An archive of photographs taken at Casa Susanna, a heterosexual transvestite commune based in Hunter, New York, is to auction at Wright in Chicago.
The collection is the focus of a single lot sale on October 30, with a valuation of $100,000-150,000.
Established in the mid-1950s by Susanna (also known as court stenographer Tito Valenti) and his wife Marie, the house was used as a resort by male transvestites seeking a safe space to explore the feminine aspects of their personalities.
The majority were straight husbands and fathers who felt unable to fully express themselves within the strictly gendered confines of American society.

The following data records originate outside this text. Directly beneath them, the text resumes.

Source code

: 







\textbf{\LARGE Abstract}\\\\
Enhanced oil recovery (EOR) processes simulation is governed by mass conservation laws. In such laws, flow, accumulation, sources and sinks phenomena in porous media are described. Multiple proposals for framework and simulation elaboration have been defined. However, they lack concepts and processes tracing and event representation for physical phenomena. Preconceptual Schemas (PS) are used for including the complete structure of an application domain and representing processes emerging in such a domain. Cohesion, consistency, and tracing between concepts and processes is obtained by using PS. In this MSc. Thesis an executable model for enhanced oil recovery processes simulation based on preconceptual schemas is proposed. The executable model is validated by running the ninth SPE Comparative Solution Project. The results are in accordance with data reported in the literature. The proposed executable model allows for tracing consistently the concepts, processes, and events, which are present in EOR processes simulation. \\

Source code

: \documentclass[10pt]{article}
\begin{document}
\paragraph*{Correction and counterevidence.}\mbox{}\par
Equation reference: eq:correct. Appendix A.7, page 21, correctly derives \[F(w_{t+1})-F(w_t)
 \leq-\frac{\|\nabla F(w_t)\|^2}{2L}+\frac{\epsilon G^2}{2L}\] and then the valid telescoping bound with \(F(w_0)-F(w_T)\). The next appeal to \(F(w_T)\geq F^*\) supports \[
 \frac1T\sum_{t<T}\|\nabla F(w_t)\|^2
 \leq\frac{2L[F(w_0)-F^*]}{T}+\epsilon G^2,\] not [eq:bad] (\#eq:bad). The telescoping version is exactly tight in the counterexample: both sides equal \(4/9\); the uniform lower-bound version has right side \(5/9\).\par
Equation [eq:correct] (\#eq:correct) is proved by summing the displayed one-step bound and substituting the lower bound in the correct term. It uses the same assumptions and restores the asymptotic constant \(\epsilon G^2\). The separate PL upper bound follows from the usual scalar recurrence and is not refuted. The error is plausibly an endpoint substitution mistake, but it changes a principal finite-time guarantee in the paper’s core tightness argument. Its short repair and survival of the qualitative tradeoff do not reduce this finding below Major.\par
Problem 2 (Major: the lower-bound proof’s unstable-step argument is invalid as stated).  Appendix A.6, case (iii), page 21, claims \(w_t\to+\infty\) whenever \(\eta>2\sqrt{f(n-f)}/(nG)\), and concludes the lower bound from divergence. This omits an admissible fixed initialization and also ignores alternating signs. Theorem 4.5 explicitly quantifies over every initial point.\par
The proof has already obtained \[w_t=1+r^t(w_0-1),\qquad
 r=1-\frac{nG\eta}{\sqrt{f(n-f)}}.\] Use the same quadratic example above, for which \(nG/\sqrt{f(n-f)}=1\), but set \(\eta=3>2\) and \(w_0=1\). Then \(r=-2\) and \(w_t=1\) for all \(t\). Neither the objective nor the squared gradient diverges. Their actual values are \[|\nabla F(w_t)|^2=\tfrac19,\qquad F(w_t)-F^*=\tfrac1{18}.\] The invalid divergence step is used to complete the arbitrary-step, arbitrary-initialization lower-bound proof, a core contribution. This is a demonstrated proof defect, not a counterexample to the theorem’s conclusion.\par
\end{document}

Robert Swope, a Manhattan furniture dealer, discovered the archive at a flea market in the early 2000s.
Deeply moved by the photographs, he compiled them into a book with the help of his partner, Michel Hurst, in 2005.
It became the inspiration for the well-received Broadway play Casa Valentina, which premiered earlier this year.
A former visitor to the house in the 1960s, identified only as Sandy, told the New York Times in 2006: "It was the most remarkable release of pressure, and it meant the world to me then.
"I'd grown up in a very conventional family. I had the desire to marry, to have the house, the car, the dog. And I eventually did. But at that point there were all these conflicting desires that had no focal points. I didn't know where I fit."
Swope commented: "Michel and I have been caretakers for this collection for more than a decade.
"After shepherding the collection from a box in a flea market to a play on Broadway, we are ready to let go and allow Casa Susanna to find her next act."